=== Begin Enclosure ===

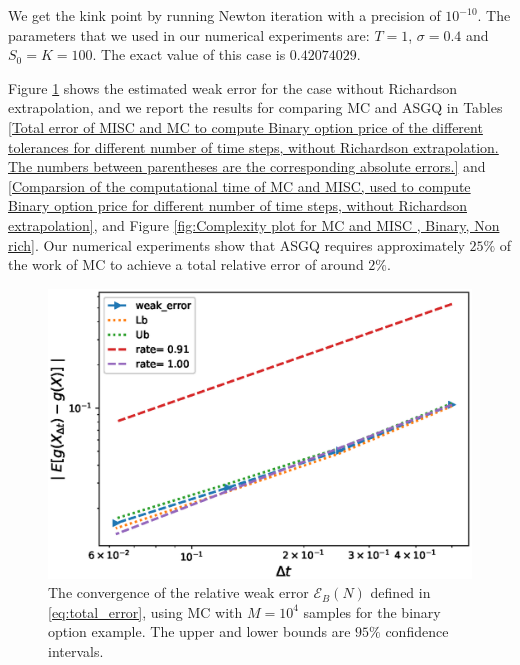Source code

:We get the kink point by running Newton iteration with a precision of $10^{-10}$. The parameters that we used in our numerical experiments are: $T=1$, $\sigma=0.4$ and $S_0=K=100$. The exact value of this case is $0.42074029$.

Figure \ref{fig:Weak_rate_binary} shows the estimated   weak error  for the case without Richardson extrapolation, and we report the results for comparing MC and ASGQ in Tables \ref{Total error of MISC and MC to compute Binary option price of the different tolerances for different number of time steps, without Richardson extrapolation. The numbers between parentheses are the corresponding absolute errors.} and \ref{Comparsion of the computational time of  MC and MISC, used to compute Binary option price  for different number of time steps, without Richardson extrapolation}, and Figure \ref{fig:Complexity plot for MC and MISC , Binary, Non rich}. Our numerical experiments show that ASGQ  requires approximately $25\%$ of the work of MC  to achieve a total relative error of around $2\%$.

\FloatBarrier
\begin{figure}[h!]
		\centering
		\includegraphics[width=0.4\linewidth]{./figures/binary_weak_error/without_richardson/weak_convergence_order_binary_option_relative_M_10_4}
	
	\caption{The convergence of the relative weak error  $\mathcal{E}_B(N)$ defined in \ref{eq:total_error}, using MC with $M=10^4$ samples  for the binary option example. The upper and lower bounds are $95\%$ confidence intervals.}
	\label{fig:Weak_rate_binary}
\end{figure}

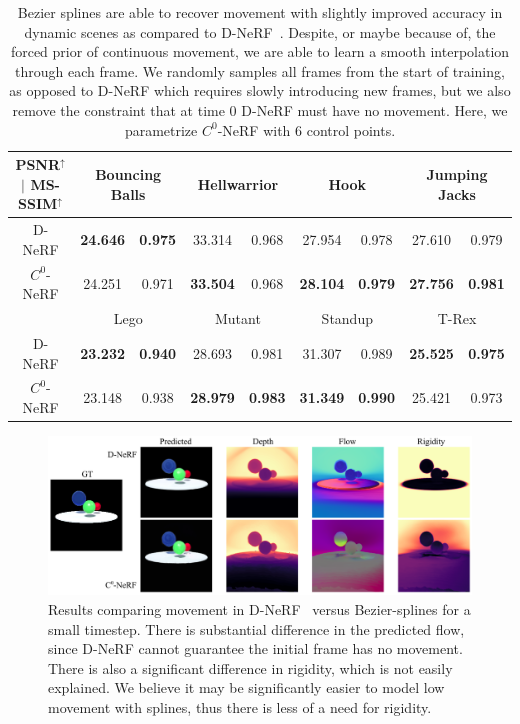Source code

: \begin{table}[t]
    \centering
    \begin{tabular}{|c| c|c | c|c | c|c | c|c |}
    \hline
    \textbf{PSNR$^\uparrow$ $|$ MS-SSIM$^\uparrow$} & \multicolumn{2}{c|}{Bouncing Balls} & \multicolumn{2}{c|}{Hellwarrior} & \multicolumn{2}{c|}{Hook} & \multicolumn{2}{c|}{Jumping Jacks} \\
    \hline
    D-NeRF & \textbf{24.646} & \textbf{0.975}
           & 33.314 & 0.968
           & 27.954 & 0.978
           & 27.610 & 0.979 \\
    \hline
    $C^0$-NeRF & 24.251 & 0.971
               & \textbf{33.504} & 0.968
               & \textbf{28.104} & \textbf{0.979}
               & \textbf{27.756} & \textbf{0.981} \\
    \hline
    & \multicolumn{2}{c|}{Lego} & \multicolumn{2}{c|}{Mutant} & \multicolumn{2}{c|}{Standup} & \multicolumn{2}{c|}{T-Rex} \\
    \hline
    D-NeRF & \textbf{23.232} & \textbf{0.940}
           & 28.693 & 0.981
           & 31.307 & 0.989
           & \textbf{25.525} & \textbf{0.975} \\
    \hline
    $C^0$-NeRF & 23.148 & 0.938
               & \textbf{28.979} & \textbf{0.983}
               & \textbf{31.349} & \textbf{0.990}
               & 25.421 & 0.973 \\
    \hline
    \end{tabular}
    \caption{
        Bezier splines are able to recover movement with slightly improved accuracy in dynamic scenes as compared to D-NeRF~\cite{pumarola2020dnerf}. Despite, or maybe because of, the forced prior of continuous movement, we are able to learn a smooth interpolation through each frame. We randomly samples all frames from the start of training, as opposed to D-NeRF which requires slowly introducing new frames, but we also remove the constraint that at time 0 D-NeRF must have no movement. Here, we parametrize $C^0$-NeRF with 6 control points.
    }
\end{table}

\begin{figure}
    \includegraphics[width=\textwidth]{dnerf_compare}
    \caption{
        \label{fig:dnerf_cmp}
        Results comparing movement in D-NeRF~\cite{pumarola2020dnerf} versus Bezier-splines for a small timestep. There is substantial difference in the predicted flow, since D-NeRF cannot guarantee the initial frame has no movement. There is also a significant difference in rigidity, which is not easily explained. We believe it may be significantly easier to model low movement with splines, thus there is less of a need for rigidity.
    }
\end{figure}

=== End Enclosure ===

• [ACTIVITY] Write every entry out again exactly, images omitted.

• [WRITTEN ANSWER]
Source code

:We get the kink point by running Newton iteration with a precision of $10^{-10}$. The parameters that we used in our numerical experiments are: $T=1$, $\sigma=0.4$ and $S_0=K=100$. The exact value of this case is $0.42074029$.

Figure \ref{fig:Weak_rate_binary} shows the estimated   weak error  for the case without Richardson extrapolation, and we report the results for comparing MC and ASGQ in Tables \ref{Total error of MISC and MC to compute Binary option price of the different tolerances for different number of time steps, without Richardson extrapolation. The numbers between parentheses are the corresponding absolute errors.} and \ref{Comparsion of the computational time of  MC and MISC, used to compute Binary option price  for different number of time steps, without Richardson extrapolation}, and Figure \ref{fig:Complexity plot for MC and MISC , Binary, Non rich}. Our numerical experiments show that ASGQ  requires approximately $25\%$ of the work of MC  to achieve a total relative error of around $2\%$.

\FloatBarrier
\begin{figure}[h!]
		\centering
		\includegraphics[width=0.4\linewidth]{./figures/binary_weak_error/without_richardson/weak_convergence_order_binary_option_relative_M_10_4}
	
	\caption{The convergence of the relative weak error  $\mathcal{E}_B(N)$ defined in \ref{eq:total_error}, using MC with $M=10^4$ samples  for the binary option example. The upper and lower bounds are $95\%$ confidence intervals.}
	\label{fig:Weak_rate_binary}
\end{figure}

Source code

: \begin{table}[t]
    \centering
    \begin{tabular}{|c| c|c | c|c | c|c | c|c |}
    \hline
    \textbf{PSNR$^\uparrow$ $|$ MS-SSIM$^\uparrow$} & \multicolumn{2}{c|}{Bouncing Balls} & \multicolumn{2}{c|}{Hellwarrior} & \multicolumn{2}{c|}{Hook} & \multicolumn{2}{c|}{Jumping Jacks} \\
    \hline
    D-NeRF & \textbf{24.646} & \textbf{0.975}
           & 33.314 & 0.968
           & 27.954 & 0.978
           & 27.610 & 0.979 \\
    \hline
    $C^0$-NeRF & 24.251 & 0.971
               & \textbf{33.504} & 0.968
               & \textbf{28.104} & \textbf{0.979}
               & \textbf{27.756} & \textbf{0.981} \\
    \hline
    & \multicolumn{2}{c|}{Lego} & \multicolumn{2}{c|}{Mutant} & \multicolumn{2}{c|}{Standup} & \multicolumn{2}{c|}{T-Rex} \\
    \hline
    D-NeRF & \textbf{23.232} & \textbf{0.940}
           & 28.693 & 0.981
           & 31.307 & 0.989
           & \textbf{25.525} & \textbf{0.975} \\
    \hline
    $C^0$-NeRF & 23.148 & 0.938
               & \textbf{28.979} & \textbf{0.983}
               & \textbf{31.349} & \textbf{0.990}
               & 25.421 & 0.973 \\
    \hline
    \end{tabular}
    \caption{
        Bezier splines are able to recover movement with slightly improved accuracy in dynamic scenes as compared to D-NeRF~\cite{pumarola2020dnerf}. Despite, or maybe because of, the forced prior of continuous movement, we are able to learn a smooth interpolation through each frame. We randomly samples all frames from the start of training, as opposed to D-NeRF which requires slowly introducing new frames, but we also remove the constraint that at time 0 D-NeRF must have no movement. Here, we parametrize $C^0$-NeRF with 6 control points.
    }
\end{table}

\begin{figure}
    \includegraphics[width=\textwidth]{dnerf_compare}
    \caption{
        \label{fig:dnerf_cmp}
        Results comparing movement in D-NeRF~\cite{pumarola2020dnerf} versus Bezier-splines for a small timestep. There is substantial difference in the predicted flow, since D-NeRF cannot guarantee the initial frame has no movement. There is also a significant difference in rigidity, which is not easily explained. We believe it may be significantly easier to model low movement with splines, thus there is less of a need for rigidity.
    }
\end{figure}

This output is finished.